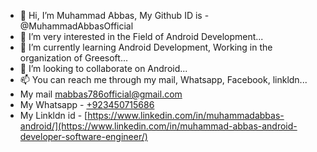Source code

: - 👋 Hi, I’m Muhammad Abbas, My Github ID is - @MuhammadAbbasOfficial
- 👀 I’m very interested in the Field of Android Development...
- 🌱 I’m currently learning Android Development, Working in the organization of Greesoft...
- 💞️ I’m looking to collaborate on Android...
- 📫 You can reach me through my mail, Whatsapp, Facebook, linkldn...
-  My mail mabbas786official@gmail.com
-  My Whatsapp - [+923450715686](https://wa.me/+923450715686?text=)
-  My Linkldn id - [https://www.linkedin.com/in/muhammadabbas-android/](https://www.linkedin.com/in/muhammad-abbas-android-developer-software-engineer/)


<!---
 MuhammadAbbasOfficial is a ✨ special ✨ repository because its `README.md` (this file) appears on your GitHub profile.
You can click the Preview link to take a look at your changes.
--->
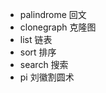 * palindrome    回文
* clonegraph    克隆图
* list          链表
* sort          排序
* search        搜索
* pi            刘徽割圆术
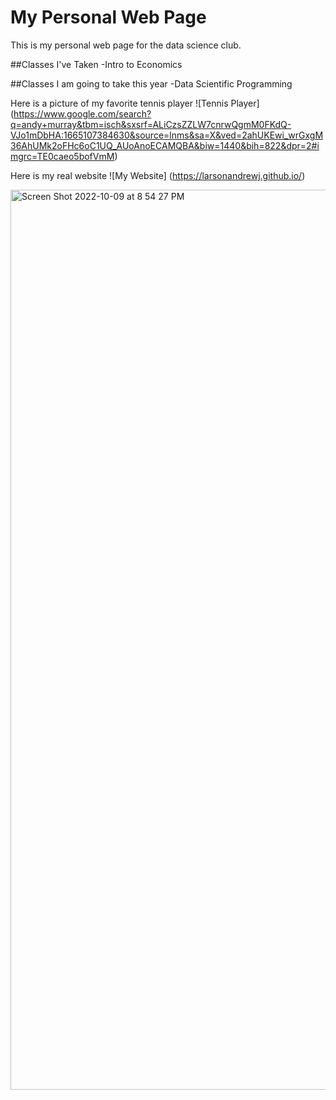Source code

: # My Personal Web Page

This is my personal web page for the data science club.


##Classes I've Taken
-Intro to Economics

##Classes I am going to take this year
-Data Scientific Programming


Here is a picture of my favorite tennis player
![Tennis Player]
(https://www.google.com/search?q=andy+murray&tbm=isch&sxsrf=ALiCzsZZLW7cnrwQgmM0FKdQ-VJo1mDbHA:1665107384630&source=lnms&sa=X&ved=2ahUKEwi_wrGxgM36AhUMk2oFHc6oC1UQ_AUoAnoECAMQBA&biw=1440&bih=822&dpr=2#imgrc=TE0caeo5bofVmM)

Here is my real website
![My Website]
(https://larsonandrewj.github.io/)


<img width="1440" alt="Screen Shot 2022-10-09 at 8 54 27 PM" src="https://user-images.githubusercontent.com/113050384/194790073-5527a83d-c6ae-4f09-8ab5-4f1be1fe04de.png">
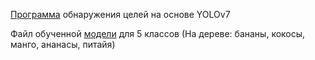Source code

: [Программа](https://yzppx.github.io/PHC111/) обнаружения целей на основе YOLOv7

Файл обученной [модели](https://drive.google.com/uc?export=download&id=1OJYicSakGPdmeYlRlHBjFJXIcwDCBbJ7) для 5 классов (На дереве: бананы, кокосы, манго, ананасы, питайя)
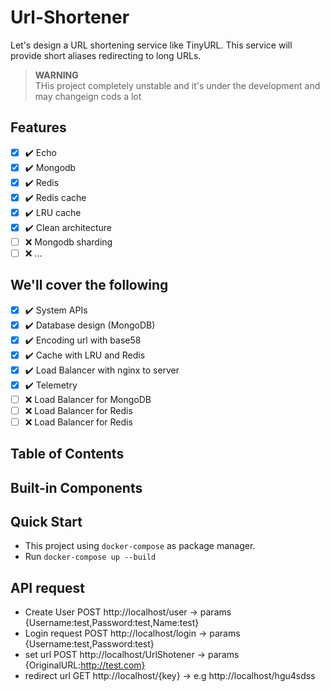 # Url-Shortener
Let's design a URL shortening service like TinyURL. This service will provide short aliases redirecting to long URLs.


> **WARNING** \
> THis project completely unstable and it's under the development and may changeign cods a lot

## Features
- [x] ✔️ Echo
- [x] ✔️ Mongodb
- [x] ✔️ Redis
- [x] ✔️ Redis cache
- [x] ✔️ LRU cache
- [x] ✔️ Clean architecture
- [ ] ❌     Mongodb sharding
- [ ] ❌      ...

## We'll cover the following
- [x] ✔️ System APIs
- [x] ✔️ Database design (MongoDB)
- [x] ✔️ Encoding url with base58
- [x] ✔️ Cache with LRU and Redis
- [x] ✔️ Load Balancer with nginx to server
- [x] ✔️ Telemetry
- [ ] ❌ Load Balancer for MongoDB
- [ ] ❌  Load Balancer for Redis
- [ ] ❌  Load Balancer for Redis
## Table of Contents

## Built-in Components


## Quick Start
* This project using `docker-compose` as package manager.
* Run `docker-compose up --build` 

## API request
* Create User POST http://localhost/user ->      params {Username:test,Password:test,Name:test}
* Login request POST  http://localhost/login -> params {Username:test,Password:test}
* set url POST  http://localhost/UrlShotener -> params {OriginalURL:http://test.com}
* redirect url GET  http://localhost/{key} -> e.g  http://localhost/hgu4sdss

•••••

- **Instructions to follow**:
Pictures should not appear in the copy. Write out exactly the lines above from the first one through the line that contains "MuhammadAbbasOfficial is a".

- **Result**:
Source code

: - 👋 Hi, I’m Muhammad Abbas, My Github ID is - @MuhammadAbbasOfficial
- 👀 I’m very interested in the Field of Android Development...
- 🌱 I’m currently learning Android Development, Working in the organization of Greesoft...
- 💞️ I’m looking to collaborate on Android...
- 📫 You can reach me through my mail, Whatsapp, Facebook, linkldn...
-  My mail mabbas786official@gmail.com
-  My Whatsapp - [+923450715686](https://wa.me/+923450715686?text=)
-  My Linkldn id - [https://www.linkedin.com/in/muhammadabbas-android/](https://www.linkedin.com/in/muhammad-abbas-android-developer-software-engineer/)


<!---
 MuhammadAbbasOfficial is a ✨ special ✨ repository because its `README.md` (this file) appears on your GitHub profile.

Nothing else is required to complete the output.